What is required. Only the lines from the first line of the material below to the line containing "Me chamo Neusa", inclusive, should be copied, each exactly as written.

[Start of section]

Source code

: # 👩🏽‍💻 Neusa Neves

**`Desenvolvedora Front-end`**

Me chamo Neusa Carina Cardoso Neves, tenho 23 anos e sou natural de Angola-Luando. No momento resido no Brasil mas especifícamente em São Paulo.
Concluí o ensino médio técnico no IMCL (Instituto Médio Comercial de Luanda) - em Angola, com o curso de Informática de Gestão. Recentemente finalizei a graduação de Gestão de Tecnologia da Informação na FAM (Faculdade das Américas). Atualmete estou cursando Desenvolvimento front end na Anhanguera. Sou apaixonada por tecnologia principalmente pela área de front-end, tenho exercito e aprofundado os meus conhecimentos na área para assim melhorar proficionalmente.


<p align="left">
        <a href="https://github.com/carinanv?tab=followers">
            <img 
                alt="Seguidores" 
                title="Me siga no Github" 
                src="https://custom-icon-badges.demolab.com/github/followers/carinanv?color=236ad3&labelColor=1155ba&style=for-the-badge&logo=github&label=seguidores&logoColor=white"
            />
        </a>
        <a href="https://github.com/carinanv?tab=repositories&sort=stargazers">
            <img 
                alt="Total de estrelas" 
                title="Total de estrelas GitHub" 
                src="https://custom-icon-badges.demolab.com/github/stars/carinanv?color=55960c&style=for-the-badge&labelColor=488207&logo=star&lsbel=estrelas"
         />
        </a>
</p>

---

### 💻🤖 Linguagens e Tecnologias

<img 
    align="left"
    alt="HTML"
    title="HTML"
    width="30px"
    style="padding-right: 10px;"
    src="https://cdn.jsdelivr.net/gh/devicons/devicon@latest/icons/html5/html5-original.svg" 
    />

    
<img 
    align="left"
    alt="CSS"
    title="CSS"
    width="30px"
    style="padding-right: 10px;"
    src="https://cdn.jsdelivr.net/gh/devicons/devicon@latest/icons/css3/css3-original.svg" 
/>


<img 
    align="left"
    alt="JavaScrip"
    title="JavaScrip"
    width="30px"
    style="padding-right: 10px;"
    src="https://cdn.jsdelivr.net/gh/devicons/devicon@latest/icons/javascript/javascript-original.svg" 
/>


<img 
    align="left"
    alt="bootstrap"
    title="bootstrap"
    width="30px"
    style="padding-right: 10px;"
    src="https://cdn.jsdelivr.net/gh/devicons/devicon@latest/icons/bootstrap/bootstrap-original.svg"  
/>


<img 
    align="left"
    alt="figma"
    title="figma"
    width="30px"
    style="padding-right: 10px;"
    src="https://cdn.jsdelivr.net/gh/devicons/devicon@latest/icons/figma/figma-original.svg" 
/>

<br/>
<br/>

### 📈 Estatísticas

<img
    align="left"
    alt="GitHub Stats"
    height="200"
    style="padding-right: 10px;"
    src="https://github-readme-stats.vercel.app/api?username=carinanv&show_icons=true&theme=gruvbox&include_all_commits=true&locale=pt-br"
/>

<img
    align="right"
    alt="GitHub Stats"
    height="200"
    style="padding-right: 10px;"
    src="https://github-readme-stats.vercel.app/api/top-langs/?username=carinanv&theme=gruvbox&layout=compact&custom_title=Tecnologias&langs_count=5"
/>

[End of section]

Exercise answer.
Source code

: # 👩🏽‍💻 Neusa Neves

**`Desenvolvedora Front-end`**

Me chamo Neusa Carina Cardoso Neves, tenho 23 anos e sou natural de Angola-Luando. No momento resido no Brasil mas especifícamente em São Paulo.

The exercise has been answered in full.